No. The very article you link details the difference, and that Counting Sort is often a subroutine in Radix Sort, and that Counting Sort is extremely poorly suited to strings, which is the entire purpose of this sort. And this name is better. So... "no" in basically every way possible.
Characters in a string can be thought of as digits in a base-256 number. Call counting sort recursively on each bucket, looking at the next character in the string. Can you not see the similarity?
There is no one who fails to see the similarity, because they're both kinds of radix sorts. For instance, a counting sort is a degenerate form of radix sort that only does one pass.
But where the classic radix sort is bottom-up, the American flag sort is top-down. That really matters for data where the the most significant portions of the data is likely to be all you need to consider for the sorting. While a top-down sort will have similar performance to bottom-up in the worst case, in the best case it can skip a lot of passes, especially if the inputs are much longer than the longest common prefix.

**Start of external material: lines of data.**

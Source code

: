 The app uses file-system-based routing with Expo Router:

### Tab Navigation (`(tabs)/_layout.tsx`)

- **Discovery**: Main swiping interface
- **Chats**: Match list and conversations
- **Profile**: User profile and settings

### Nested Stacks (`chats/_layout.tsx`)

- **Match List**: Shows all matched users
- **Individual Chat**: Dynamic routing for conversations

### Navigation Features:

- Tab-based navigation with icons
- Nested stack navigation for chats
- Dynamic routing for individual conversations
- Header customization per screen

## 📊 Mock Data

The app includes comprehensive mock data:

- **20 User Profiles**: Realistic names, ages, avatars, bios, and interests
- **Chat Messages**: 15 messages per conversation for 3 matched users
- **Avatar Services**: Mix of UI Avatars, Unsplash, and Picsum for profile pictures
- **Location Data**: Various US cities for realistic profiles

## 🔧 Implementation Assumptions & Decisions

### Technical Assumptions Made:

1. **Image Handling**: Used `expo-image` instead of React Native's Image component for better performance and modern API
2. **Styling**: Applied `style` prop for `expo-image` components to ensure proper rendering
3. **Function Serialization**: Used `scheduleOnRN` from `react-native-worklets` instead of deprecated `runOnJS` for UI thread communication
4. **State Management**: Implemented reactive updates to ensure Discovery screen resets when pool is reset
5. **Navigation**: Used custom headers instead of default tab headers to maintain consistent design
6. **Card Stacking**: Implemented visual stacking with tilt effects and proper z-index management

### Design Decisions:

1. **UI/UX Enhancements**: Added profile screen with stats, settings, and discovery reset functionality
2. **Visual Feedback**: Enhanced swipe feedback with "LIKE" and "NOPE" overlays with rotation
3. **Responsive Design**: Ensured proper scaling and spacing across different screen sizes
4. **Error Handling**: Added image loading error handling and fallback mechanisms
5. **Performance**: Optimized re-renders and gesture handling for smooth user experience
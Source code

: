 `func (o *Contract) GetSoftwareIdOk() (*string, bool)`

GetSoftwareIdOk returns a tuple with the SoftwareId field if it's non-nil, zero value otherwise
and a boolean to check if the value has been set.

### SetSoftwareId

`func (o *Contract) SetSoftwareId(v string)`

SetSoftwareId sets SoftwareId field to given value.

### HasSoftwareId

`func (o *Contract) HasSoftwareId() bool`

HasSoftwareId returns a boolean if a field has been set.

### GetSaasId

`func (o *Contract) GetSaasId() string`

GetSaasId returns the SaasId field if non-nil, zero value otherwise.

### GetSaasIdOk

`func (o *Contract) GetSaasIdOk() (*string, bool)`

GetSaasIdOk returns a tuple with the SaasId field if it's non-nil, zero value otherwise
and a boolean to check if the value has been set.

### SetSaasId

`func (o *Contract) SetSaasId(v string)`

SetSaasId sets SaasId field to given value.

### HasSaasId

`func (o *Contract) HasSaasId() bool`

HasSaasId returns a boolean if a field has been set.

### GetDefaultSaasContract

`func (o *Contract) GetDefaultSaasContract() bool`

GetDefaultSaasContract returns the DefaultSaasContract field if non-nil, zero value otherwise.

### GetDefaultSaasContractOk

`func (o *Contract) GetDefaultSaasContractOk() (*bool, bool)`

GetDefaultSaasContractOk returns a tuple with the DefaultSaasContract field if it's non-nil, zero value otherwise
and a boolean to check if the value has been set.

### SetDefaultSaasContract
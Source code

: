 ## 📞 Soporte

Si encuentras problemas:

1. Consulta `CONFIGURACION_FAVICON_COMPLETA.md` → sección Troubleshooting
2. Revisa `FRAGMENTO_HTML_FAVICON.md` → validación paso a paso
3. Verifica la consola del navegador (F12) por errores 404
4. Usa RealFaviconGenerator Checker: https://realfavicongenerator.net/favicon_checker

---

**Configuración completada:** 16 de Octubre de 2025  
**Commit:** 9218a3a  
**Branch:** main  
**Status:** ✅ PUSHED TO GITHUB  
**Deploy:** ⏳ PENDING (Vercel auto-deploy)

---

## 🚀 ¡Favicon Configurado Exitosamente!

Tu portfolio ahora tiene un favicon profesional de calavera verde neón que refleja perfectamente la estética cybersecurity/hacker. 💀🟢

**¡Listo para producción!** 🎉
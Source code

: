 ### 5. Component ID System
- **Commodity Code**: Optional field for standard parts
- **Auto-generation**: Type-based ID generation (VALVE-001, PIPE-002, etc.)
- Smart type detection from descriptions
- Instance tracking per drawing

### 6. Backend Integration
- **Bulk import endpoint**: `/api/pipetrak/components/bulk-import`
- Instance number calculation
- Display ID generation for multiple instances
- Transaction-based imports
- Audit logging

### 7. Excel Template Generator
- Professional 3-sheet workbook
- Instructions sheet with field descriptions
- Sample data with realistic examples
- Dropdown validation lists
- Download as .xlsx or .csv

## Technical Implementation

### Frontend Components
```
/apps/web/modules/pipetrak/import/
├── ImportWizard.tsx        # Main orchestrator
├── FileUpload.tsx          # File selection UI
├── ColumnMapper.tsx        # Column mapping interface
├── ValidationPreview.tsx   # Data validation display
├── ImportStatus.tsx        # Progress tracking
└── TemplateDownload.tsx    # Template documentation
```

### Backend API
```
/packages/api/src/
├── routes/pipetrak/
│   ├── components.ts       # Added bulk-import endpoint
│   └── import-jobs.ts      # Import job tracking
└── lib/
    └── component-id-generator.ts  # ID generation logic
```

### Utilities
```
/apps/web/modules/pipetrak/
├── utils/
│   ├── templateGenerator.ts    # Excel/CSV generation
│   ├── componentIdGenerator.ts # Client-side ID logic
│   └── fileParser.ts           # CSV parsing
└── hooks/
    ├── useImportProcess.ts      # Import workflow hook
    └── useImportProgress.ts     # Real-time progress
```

They're related, but in a very specific way that does not meet the bar for "variation" in my opinion. As you described, counting sort is a very simple procedure that works well only on a very specific input domain. If another algorithm has "more logic" than counting sort itself in order to transform a very different input domain into a format that is suited for making many repeated calls to (a procedure that may be implemented as) counting sort, in a specific pattern, and appropriately coalescing the results of those calls, I think it is appropriate to let it have its own name. Would you prefer to refer to every possible utilization of counting as "that version of counting sort where...."?